▸ **Work task**:
Print the entries exactly as they appear, and omit any images.

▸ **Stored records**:
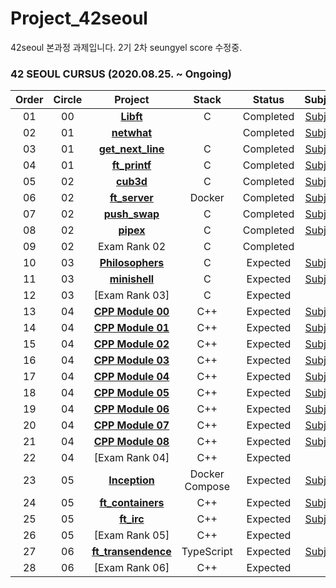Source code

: # Project_42seoul
42seoul 본과정 과제입니다.
2기 2차 seungyel
score 수정중.

### 42 SEOUL CURSUS (2020.08.25. ~ Ongoing)

 |Order|Circle|Project|Stack|Status|Subject|Score|
 |:---:|:---:|:---:|:---:|:---:|:---:|:---:|
 |01|00|[**Libft**](https://github.com/2winyear/Project_42seoul/tree/main/Libft/libft)|C|Completed|[Subject](https://github.com/2winyear/Project_42seoul/blob/main/Libft/Libft.pdf)|[115/100]|
 |02|01|[**netwhat**]()||Completed|[Subject](https://github.com/bigpel66/42-cursus/blob/main/circle-01/circle01%20-%20netwhat.pdf)|[100/100]|
 |03|01|[**get_next_line**](https://github.com/2winyear/Project_42seoul/tree/main/get_next_line)|C|Completed|[Subject](https://github.com/2winyear/Project_42seoul/blob/main/get_next_line/Get%20Next%20Line.pdf)|[115/100](https://github.com/JaeSeoKim/badge42)|
 |04|01|[**ft_printf**](https://github.com/2winyear/Project_42seoul/tree/main/ft_printf)|C|Completed|[Subject](https://github.com/2winyear/Project_42seoul/blob/main/ft_printf/printf.pdf)|[100/100]|
 |05|02|[**cub3d**](https://github.com/2winyear/Project_42seoul/tree/main/cub3d)|C|Completed|[Subject](https://github.com/2winyear/Project_42seoul/blob/main/cub3d/cub3D.pdf)|[100/100]|
 |06|02|[**ft_server**](https://github.com/bigpel66/42-cursus/tree/main/circle-02/ft_server)|Docker|Completed|[Subject](https://github.com/bigpel66/42-cursus/blob/main/circle-02/circle02%20-%20ft_server.pdf)|[100/100]|
 |07|02|[**push_swap**](https://github.com/2winyear/Project_42seoul/tree/main/push_swap)|C|Completed|[Subject](https://github.com/2winyear/Project_42seoul/blob/main/push_swap/Push_swap.pdf)|[![jseo](https://github.com/2winyear/Project_42seoul/tree/main/push_swap)](https://github.com/JaeSeoKim/badge42)|
 |08|02|[**pipex**]()|C|Completed|[Subject](https://github.com/bigpel66/42-cursus/blob/main/circle-02/circle02%20-%20pipex.pdf)|[![jseo](https://badge42.herokuapp.com/api/project/jseo/pipex)](https://github.com/JaeSeoKim/badge42)|
 |09|02|Exam Rank 02|C|Completed||100 / 100|
 |10|03|[**Philosophers**](https://github.com/2winyear/Project_42seoul/tree/main/Philosophers)|C|Expected|[Subject](https://github.com/bigpel66/42-cursus/blob/main/circle-03/circle03%20-%20Philosophers.pdf)|[![jseo](https://badge42.herokuapp.com/api/project/jseo/Philosophers)](https://github.com/JaeSeoKim/badge42)|
 |11|03|[**minishell**](https://github.com/bigpel66/42-cursus/tree/main/circle-03/minishell)|C|Expected|[Subject](https://github.com/2winyear/Project_42seoul/tree/main/minishell)|[![jseo](https://github.com/2winyear/Project_42seoul/tree/main/minishell)](https://github.com/JaeSeoKim/badge42)|
 |12|03|[Exam Rank 03]|C|Expected||? / 100|
 |13|04|[**CPP Module 00**](https://github.com/bigpel66/42-cursus/tree/main/circle-04/CPP%20Module%2000)|C++|Expected|[Subject](https://github.com/bigpel66/42-cursus/blob/main/circle-04/circle04%20-%20CPP%20Module%2000.pdf)|[![jseo](https://badge42.herokuapp.com/api/project/jseo/CPP%20Module%2000)](https://github.com/JaeSeoKim/badge42)|
 |14|04|[**CPP Module 01**](https://github.com/bigpel66/42-cursus/tree/main/circle-04/CPP%20Module%2001)|C++|Expected|[Subject](https://github.com/bigpel66/42-cursus/blob/main/circle-04/circle04%20-%20CPP%20Module%2001.pdf)|[![jseo](https://badge42.herokuapp.com/api/project/jseo/CPP%20Module%2001)](https://github.com/JaeSeoKim/badge42)|
 |15|04|[**CPP Module 02**](https://github.com/bigpel66/42-cursus/tree/main/circle-04/CPP%20Module%2002)|C++|Expected|[Subject](https://github.com/bigpel66/42-cursus/blob/main/circle-04/circle04%20-%20CPP%20Module%2002.pdf)|? / 100|
 |16|04|[**CPP Module 03**](https://github.com/bigpel66/42-cursus/tree/main/circle-04/CPP%20Module%2003)|C++|Expected|[Subject](https://github.com/bigpel66/42-cursus/blob/main/circle-04/circle04%20-%20CPP%20Module%2003.pdf)|? / 100|
 |17|04|[**CPP Module 04**]()|C++|Expected|[Subject]()|? / 100|
 |18|04|[**CPP Module 05**]()|C++|Expected|[Subject]()|? / 100|
 |19|04|[**CPP Module 06**]()|C++|Expected|[Subject]()|? / 100|
 |20|04|[**CPP Module 07**]()|C++|Expected|[Subject]()|? / 100|
 |21|04|[**CPP Module 08**]()|C++|Expected|[Subject]()|? / 100|
 |22|04|[Exam Rank 04]|C++|Expected||? / 100|
 |23|05|[**Inception**]()|Docker Compose|Expected|[Subject]()|? / 100|
 |24|05|[**ft_containers**](?)|C++|Expected|[Subject]()|? / 100|
 |25|05|[**ft_irc**]()|C++|Expected|[Subject]()|? / 100|
 |26|05|[Exam Rank 05]|C++|Expected||? / 100|
 |27|06|[**ft_transendence**]()|TypeScript|Expected|[Subject]()|? / 100|
 |28|06|[Exam Rank 06]|C++|Expected||? / 100|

▸ **Result**:
Source code

: # Project_42seoul
42seoul 본과정 과제입니다.
2기 2차 seungyel
score 수정중.

### 42 SEOUL CURSUS (2020.08.25. ~ Ongoing)

 |Order|Circle|Project|Stack|Status|Subject|Score|
 |:---:|:---:|:---:|:---:|:---:|:---:|:---:|
 |01|00|[**Libft**](https://github.com/2winyear/Project_42seoul/tree/main/Libft/libft)|C|Completed|[Subject](https://github.com/2winyear/Project_42seoul/blob/main/Libft/Libft.pdf)|[115/100]|
 |02|01|[**netwhat**]()||Completed|[Subject](https://github.com/bigpel66/42-cursus/blob/main/circle-01/circle01%20-%20netwhat.pdf)|[100/100]|
 |03|01|[**get_next_line**](https://github.com/2winyear/Project_42seoul/tree/main/get_next_line)|C|Completed|[Subject](https://github.com/2winyear/Project_42seoul/blob/main/get_next_line/Get%20Next%20Line.pdf)|[115/100](https://github.com/JaeSeoKim/badge42)|
 |04|01|[**ft_printf**](https://github.com/2winyear/Project_42seoul/tree/main/ft_printf)|C|Completed|[Subject](https://github.com/2winyear/Project_42seoul/blob/main/ft_printf/printf.pdf)|[100/100]|
 |05|02|[**cub3d**](https://github.com/2winyear/Project_42seoul/tree/main/cub3d)|C|Completed|[Subject](https://github.com/2winyear/Project_42seoul/blob/main/cub3d/cub3D.pdf)|[100/100]|
 |06|02|[**ft_server**](https://github.com/bigpel66/42-cursus/tree/main/circle-02/ft_server)|Docker|Completed|[Subject](https://github.com/bigpel66/42-cursus/blob/main/circle-02/circle02%20-%20ft_server.pdf)|[100/100]|
 |07|02|[**push_swap**](https://github.com/2winyear/Project_42seoul/tree/main/push_swap)|C|Completed|[Subject](https://github.com/2winyear/Project_42seoul/blob/main/push_swap/Push_swap.pdf)|[![jseo](https://github.com/2winyear/Project_42seoul/tree/main/push_swap)](https://github.com/JaeSeoKim/badge42)|
 |08|02|[**pipex**]()|C|Completed|[Subject](https://github.com/bigpel66/42-cursus/blob/main/circle-02/circle02%20-%20pipex.pdf)|[![jseo](https://badge42.herokuapp.com/api/project/jseo/pipex)](https://github.com/JaeSeoKim/badge42)|
 |09|02|Exam Rank 02|C|Completed||100 / 100|
 |10|03|[**Philosophers**](https://github.com/2winyear/Project_42seoul/tree/main/Philosophers)|C|Expected|[Subject](https://github.com/bigpel66/42-cursus/blob/main/circle-03/circle03%20-%20Philosophers.pdf)|[![jseo](https://badge42.herokuapp.com/api/project/jseo/Philosophers)](https://github.com/JaeSeoKim/badge42)|
 |11|03|[**minishell**](https://github.com/bigpel66/42-cursus/tree/main/circle-03/minishell)|C|Expected|[Subject](https://github.com/2winyear/Project_42seoul/tree/main/minishell)|[![jseo](https://github.com/2winyear/Project_42seoul/tree/main/minishell)](https://github.com/JaeSeoKim/badge42)|
 |12|03|[Exam Rank 03]|C|Expected||? / 100|
 |13|04|[**CPP Module 00**](https://github.com/bigpel66/42-cursus/tree/main/circle-04/CPP%20Module%2000)|C++|Expected|[Subject](https://github.com/bigpel66/42-cursus/blob/main/circle-04/circle04%20-%20CPP%20Module%2000.pdf)|[![jseo](https://badge42.herokuapp.com/api/project/jseo/CPP%20Module%2000)](https://github.com/JaeSeoKim/badge42)|
 |14|04|[**CPP Module 01**](https://github.com/bigpel66/42-cursus/tree/main/circle-04/CPP%20Module%2001)|C++|Expected|[Subject](https://github.com/bigpel66/42-cursus/blob/main/circle-04/circle04%20-%20CPP%20Module%2001.pdf)|[![jseo](https://badge42.herokuapp.com/api/project/jseo/CPP%20Module%2001)](https://github.com/JaeSeoKim/badge42)|
 |15|04|[**CPP Module 02**](https://github.com/bigpel66/42-cursus/tree/main/circle-04/CPP%20Module%2002)|C++|Expected|[Subject](https://github.com/bigpel66/42-cursus/blob/main/circle-04/circle04%20-%20CPP%20Module%2002.pdf)|? / 100|
 |16|04|[**CPP Module 03**](https://github.com/bigpel66/42-cursus/tree/main/circle-04/CPP%20Module%2003)|C++|Expected|[Subject](https://github.com/bigpel66/42-cursus/blob/main/circle-04/circle04%20-%20CPP%20Module%2003.pdf)|? / 100|
 |17|04|[**CPP Module 04**]()|C++|Expected|[Subject]()|? / 100|
 |18|04|[**CPP Module 05**]()|C++|Expected|[Subject]()|? / 100|
 |19|04|[**CPP Module 06**]()|C++|Expected|[Subject]()|? / 100|
 |20|04|[**CPP Module 07**]()|C++|Expected|[Subject]()|? / 100|
 |21|04|[**CPP Module 08**]()|C++|Expected|[Subject]()|? / 100|
 |22|04|[Exam Rank 04]|C++|Expected||? / 100|
 |23|05|[**Inception**]()|Docker Compose|Expected|[Subject]()|? / 100|
 |24|05|[**ft_containers**](?)|C++|Expected|[Subject]()|? / 100|
 |25|05|[**ft_irc**]()|C++|Expected|[Subject]()|? / 100|
 |26|05|[Exam Rank 05]|C++|Expected||? / 100|
 |27|06|[**ft_transendence**]()|TypeScript|Expected|[Subject]()|? / 100|
 |28|06|[Exam Rank 06]|C++|Expected||? / 100|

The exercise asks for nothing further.